● **Exercise goal**
Only a number is wanted here: the count of lines in the data below where the string "reality" occurs.

● **Provided data**
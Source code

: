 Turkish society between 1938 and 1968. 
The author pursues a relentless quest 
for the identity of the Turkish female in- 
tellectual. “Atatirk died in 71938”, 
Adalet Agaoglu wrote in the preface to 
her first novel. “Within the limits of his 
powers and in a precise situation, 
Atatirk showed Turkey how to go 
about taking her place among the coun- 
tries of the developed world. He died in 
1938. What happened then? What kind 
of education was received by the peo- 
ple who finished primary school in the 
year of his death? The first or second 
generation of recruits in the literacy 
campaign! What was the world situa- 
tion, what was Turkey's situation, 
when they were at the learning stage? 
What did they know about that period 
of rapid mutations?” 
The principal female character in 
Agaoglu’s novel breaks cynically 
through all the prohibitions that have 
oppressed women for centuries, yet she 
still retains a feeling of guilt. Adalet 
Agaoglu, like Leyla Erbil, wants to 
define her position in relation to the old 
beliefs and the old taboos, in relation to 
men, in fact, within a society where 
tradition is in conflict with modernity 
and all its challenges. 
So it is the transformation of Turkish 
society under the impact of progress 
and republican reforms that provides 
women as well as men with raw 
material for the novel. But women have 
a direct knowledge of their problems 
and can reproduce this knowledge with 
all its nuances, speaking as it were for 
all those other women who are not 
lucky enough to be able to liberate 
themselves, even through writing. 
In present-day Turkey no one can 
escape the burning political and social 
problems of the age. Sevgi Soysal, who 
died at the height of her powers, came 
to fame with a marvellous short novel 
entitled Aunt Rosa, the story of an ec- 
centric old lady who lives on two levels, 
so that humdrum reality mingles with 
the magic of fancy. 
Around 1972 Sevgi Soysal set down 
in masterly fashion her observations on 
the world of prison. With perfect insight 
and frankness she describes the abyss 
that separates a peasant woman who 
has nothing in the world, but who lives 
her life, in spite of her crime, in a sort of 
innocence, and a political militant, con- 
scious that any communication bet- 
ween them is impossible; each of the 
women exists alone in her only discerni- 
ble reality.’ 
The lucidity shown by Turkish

...

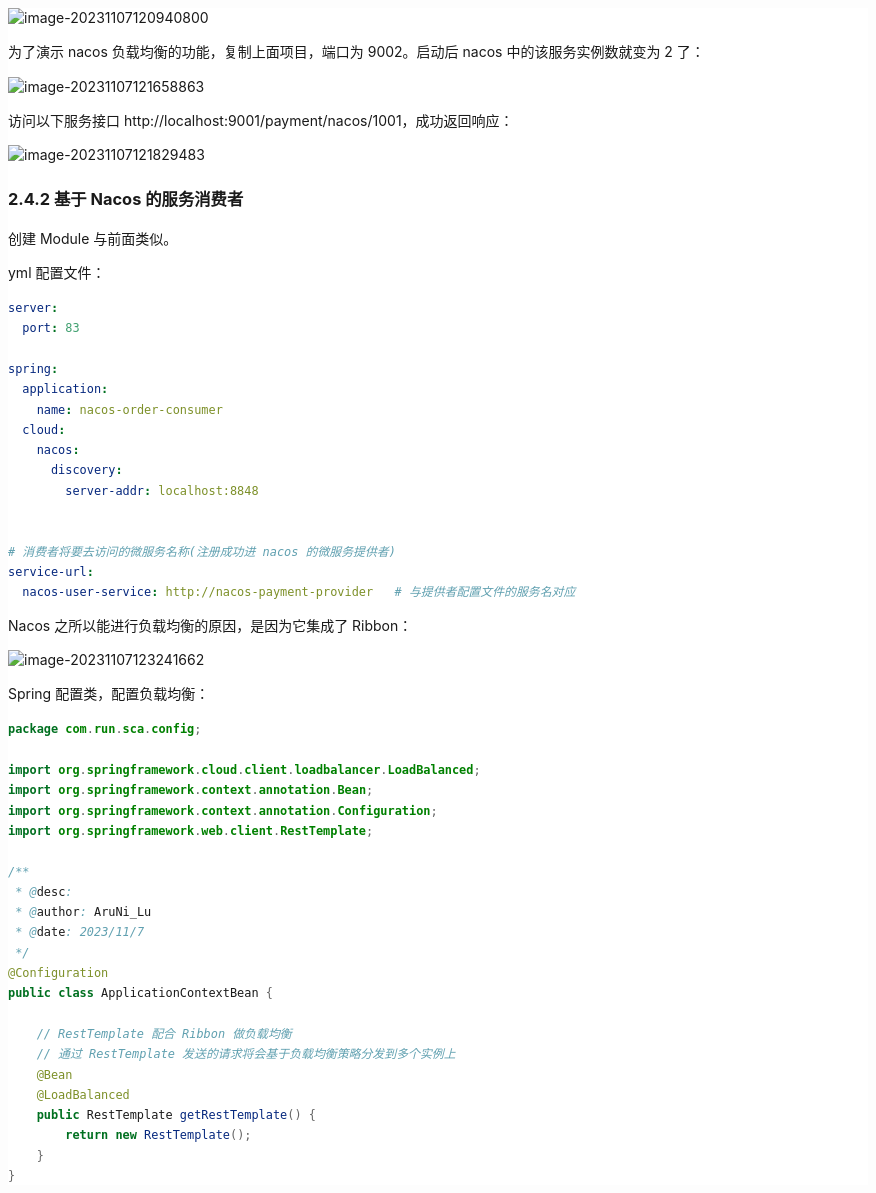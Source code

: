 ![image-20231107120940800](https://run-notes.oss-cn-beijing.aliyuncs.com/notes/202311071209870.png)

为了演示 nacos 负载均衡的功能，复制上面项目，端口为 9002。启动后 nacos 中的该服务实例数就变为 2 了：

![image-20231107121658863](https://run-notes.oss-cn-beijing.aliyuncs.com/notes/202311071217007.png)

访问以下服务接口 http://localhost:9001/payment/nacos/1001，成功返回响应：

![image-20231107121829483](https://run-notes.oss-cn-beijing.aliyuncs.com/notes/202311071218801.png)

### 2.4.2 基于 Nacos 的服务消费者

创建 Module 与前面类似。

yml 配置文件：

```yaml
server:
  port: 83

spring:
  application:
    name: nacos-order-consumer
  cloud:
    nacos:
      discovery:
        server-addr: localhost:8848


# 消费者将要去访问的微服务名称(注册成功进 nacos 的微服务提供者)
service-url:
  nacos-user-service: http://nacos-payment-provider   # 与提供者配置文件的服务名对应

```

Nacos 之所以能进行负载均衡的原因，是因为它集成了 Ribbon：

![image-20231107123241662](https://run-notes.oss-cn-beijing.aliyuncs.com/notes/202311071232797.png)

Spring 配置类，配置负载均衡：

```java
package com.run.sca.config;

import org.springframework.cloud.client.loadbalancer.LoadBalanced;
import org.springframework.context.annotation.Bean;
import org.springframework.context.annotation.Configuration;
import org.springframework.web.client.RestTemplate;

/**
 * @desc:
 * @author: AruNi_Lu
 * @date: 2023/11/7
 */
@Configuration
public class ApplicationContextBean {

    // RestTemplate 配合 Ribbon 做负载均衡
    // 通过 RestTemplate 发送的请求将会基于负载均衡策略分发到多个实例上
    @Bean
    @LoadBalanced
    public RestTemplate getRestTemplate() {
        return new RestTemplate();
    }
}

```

● **Exercise result**
2